The Tax Administration Service (SAT) aims to collect 5.8 trillion pesos in 2026, a historic high backed by the Federal Revenue Law. According to the approved proposal, 57.2% of public revenues will come from taxes, compared to 34.8% seen in 2008. The Income Tax (ISR) will account for 52.5% of total tax collection, Value Added Tax (VAT) for 27.2%, and the Special Tax on Production and Services (IEPS) for 13%.

To support this increase without broad changes to tax rates, authorities will enhance digitalization and compliance monitoring, encourage voluntary payments, conduct targeted audits, and retain ISR from digital platforms. Efforts to crack down on “ghost invoice” providers and shell companies will be strengthened through amendments to the Federal Tax Code, with a promise to focus on evasion schemes rather than compliant taxpayers. Experts nonetheless recommend verifying suppliers against the tax authority’s blacklist and keeping proof of the materiality of transactions.

On the customs front, coordination between SAT, the National Customs Agency of Mexico (ANAM), and the Ministry of Economy seeks to close loopholes for smuggling through deeper inspections and stricter enforcement of the Carta Porte supplement. From January through October, taxes on foreign trade posted real annual growth, boosted by changes in the treatment of low-value shipments in e-commerce and the application of tariffs on countries without a free trade agreement with Mexico—especially in sectors such as automotive, textiles, plastics, appliances, and footwear. In 2026, these levies are expected to surpass 254 billion pesos, compared to the 151.789 billion authorized for 2025.

This strategy comes in a context where the structural tax burden is low compared to similar economies—according to the OECD—and with less dependence on oil revenues than in the past. Expanding the tax base through electronic invoicing, data cross-referencing, and logistical controls has been key to raising collection without sweeping tax reforms. Meanwhile, the manufacturing boom associated with nearshoring has increased imports of capital goods and raw materials, temporarily boosting customs revenues.
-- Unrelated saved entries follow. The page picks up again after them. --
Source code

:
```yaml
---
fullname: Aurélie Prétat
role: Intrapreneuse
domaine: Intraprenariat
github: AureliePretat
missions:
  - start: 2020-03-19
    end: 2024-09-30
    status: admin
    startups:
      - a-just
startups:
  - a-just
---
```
Nonetheless, risks remain significant. Higher tariffs on imported inputs could translate into price increases and put cost pressure on manufacturing supply chains, especially in sectors integrated with North America. An unfavorable external environment, a slowdown in the United States, or exchange rate volatility could limit VAT and ISR growth. There’s also the ongoing challenge of not increasing the administrative compliance burden for micro and small businesses, which already face requirements such as CFDI 4.0, materiality controls, and logistical obligations tied to Carta Porte.
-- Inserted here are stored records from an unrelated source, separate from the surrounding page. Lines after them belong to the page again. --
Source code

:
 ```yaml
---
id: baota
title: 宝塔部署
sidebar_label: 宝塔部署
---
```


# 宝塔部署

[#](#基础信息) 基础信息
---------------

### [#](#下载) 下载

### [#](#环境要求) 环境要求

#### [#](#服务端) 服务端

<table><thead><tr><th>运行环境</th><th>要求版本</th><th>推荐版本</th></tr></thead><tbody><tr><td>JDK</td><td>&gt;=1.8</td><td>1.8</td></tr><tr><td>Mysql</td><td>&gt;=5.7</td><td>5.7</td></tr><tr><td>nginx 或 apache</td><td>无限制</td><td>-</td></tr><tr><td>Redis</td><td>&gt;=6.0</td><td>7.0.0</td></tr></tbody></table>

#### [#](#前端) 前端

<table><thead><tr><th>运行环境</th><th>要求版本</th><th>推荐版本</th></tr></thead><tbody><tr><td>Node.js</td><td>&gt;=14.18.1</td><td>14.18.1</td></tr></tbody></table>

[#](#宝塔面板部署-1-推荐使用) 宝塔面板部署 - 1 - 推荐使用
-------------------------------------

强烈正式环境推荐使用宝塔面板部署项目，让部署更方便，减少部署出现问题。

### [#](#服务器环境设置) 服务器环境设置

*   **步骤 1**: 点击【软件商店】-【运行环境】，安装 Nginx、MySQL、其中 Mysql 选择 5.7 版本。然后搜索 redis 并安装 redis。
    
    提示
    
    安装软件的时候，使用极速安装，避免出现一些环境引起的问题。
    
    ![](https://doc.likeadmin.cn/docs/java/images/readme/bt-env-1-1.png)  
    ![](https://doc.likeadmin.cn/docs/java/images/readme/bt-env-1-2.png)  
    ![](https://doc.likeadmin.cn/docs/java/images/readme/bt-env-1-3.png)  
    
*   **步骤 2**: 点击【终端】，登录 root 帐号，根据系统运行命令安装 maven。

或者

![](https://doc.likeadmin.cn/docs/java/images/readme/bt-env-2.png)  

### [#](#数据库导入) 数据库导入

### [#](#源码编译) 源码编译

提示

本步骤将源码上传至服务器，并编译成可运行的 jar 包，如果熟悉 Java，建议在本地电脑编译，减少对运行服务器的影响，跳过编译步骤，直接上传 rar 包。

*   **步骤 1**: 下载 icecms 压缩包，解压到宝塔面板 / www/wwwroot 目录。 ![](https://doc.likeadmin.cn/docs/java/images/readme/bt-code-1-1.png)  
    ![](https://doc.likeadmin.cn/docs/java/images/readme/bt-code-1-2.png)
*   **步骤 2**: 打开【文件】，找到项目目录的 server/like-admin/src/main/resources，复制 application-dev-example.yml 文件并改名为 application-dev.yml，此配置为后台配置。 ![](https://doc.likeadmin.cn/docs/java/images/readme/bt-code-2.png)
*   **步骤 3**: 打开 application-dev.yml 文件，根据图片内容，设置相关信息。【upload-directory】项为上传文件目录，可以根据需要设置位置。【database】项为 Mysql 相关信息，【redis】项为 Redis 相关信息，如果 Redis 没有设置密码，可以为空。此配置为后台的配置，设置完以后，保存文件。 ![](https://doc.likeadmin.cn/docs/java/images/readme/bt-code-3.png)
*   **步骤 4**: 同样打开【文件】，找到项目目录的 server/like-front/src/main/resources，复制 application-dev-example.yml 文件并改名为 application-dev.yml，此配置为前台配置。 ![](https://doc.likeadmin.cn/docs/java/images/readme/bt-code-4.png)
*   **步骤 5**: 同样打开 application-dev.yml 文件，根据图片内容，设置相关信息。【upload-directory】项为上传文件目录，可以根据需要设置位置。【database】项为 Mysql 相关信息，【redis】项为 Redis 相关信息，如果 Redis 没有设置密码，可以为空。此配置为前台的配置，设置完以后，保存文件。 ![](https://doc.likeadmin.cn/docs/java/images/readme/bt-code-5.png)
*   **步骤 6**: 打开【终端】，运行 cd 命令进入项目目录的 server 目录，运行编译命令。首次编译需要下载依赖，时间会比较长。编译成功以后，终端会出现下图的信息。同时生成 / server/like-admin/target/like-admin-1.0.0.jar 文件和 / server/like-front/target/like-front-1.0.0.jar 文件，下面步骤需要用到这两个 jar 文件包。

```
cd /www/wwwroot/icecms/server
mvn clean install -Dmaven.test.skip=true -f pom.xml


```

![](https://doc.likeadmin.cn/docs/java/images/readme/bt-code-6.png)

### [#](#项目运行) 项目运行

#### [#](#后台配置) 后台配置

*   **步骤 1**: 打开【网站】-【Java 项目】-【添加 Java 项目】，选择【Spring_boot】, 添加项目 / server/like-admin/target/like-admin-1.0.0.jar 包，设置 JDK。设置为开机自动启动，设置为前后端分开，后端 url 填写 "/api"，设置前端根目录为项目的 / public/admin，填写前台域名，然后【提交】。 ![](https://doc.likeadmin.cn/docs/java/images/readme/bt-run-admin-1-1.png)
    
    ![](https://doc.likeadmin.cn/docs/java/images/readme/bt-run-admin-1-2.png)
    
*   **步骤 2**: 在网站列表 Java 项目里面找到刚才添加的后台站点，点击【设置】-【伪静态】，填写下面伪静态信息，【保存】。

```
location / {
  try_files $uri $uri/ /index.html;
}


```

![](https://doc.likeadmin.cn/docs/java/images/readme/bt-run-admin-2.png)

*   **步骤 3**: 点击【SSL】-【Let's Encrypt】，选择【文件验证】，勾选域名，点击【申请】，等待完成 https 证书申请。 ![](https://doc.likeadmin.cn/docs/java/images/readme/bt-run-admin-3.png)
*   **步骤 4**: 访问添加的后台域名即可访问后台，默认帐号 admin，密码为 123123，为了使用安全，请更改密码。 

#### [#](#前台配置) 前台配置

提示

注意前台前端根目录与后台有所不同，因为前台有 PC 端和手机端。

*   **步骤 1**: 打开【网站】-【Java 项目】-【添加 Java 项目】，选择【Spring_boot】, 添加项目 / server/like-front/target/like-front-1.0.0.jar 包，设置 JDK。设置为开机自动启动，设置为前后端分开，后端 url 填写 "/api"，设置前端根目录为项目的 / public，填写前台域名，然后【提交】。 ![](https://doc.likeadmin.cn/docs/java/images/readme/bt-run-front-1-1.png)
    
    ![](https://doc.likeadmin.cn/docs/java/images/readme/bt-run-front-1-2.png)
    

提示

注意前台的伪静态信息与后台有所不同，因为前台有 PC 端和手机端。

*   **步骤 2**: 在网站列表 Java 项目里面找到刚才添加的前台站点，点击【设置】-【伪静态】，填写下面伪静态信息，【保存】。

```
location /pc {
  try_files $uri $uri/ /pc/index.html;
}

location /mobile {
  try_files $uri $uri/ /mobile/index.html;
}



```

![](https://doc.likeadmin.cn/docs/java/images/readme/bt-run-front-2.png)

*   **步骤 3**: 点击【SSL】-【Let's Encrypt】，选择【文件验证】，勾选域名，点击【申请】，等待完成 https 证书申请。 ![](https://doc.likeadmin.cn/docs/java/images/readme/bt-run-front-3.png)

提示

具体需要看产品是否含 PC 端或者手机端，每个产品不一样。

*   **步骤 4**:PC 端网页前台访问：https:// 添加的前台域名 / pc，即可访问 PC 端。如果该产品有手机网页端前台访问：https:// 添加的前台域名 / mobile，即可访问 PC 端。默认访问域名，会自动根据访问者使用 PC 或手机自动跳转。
Regarding the IEPS, its contribution may depend on the fuel stimulus policy, which has historically been used to cushion price shocks. If these supports are scaled back, revenue collection would likely improve; if they are expanded, the opposite effect would be seen. The administration will also need to balance oversight with regulatory certainty, due process, and reasonable resolution times—key elements for investment and financial planning in companies.

For taxpayers, the message is clear: strengthen internal controls, update invoicing systems, verify the supply chain, and document transactions. In foreign trade, reviewing tariff classifications, the origin of goods, and compliance with rules for low-value shipments will be critical to avoid contingencies and take advantage of the opportunities offered by new supplier chains in the country.
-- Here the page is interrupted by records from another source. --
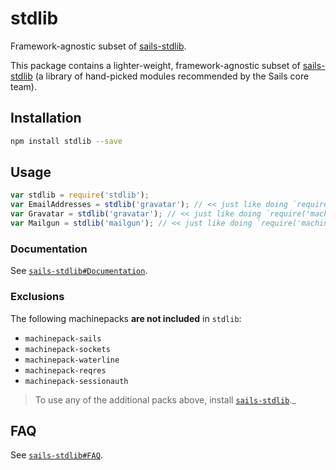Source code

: # stdlib

Framework-agnostic subset of [sails-stdlib](http://npmjs.org/package/sails-stdlib).

This package contains a lighter-weight, framework-agnostic subset of [sails-stdlib](http://npmjs.org/package/sails-stdlib) (a library of hand-picked modules recommended by the Sails core team).


## Installation

```bash
npm install stdlib --save
```


## Usage

```js
var stdlib = require('stdlib');
var EmailAddresses = stdlib('gravatar'); // << just like doing `require('machinepack-emailaddresses');`
var Gravatar = stdlib('gravatar'); // << just like doing `require('machinepack-gravatar');`
var Mailgun = stdlib('mailgun'); // << just like doing `require('machinepack-mailgun');`
```

### Documentation

See [`sails-stdlib#Documentation`](https://www.npmjs.com/package/sails-stdlib#Documentation).


### Exclusions

The following machinepacks **are not included** in `stdlib`:

+ `machinepack-sails`
+ `machinepack-sockets`
+ `machinepack-waterline`
+ `machinepack-reqres`
+ `machinepack-sessionauth`

> To use any of the additional packs above, install [`sails-stdlib`](https://www.npmjs.com/package/sails-stdlib)._

## FAQ

See [`sails-stdlib#FAQ`](https://www.npmjs.com/package/sails-stdlib#FAQ).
In summary, the 5.8 trillion pesos target relies on collection efficiency, focused enforcement, and a boost to customs revenues. The final outcome will depend on the traction of economic activity, price stability, and the balance between control and simplification for taxpayers—factors that will define the fiscal margin in 2026.

Final note: The objective is ambitious but plausible if smart auditing is consolidated and additional administrative burdens are limited. ISR and foreign trade taxes will be the main drivers, with the IEPS as a variable sensitive to policy on fuel stimuli. The key will be to maintain certainty and competitiveness while expanding the base of compliant taxpayers.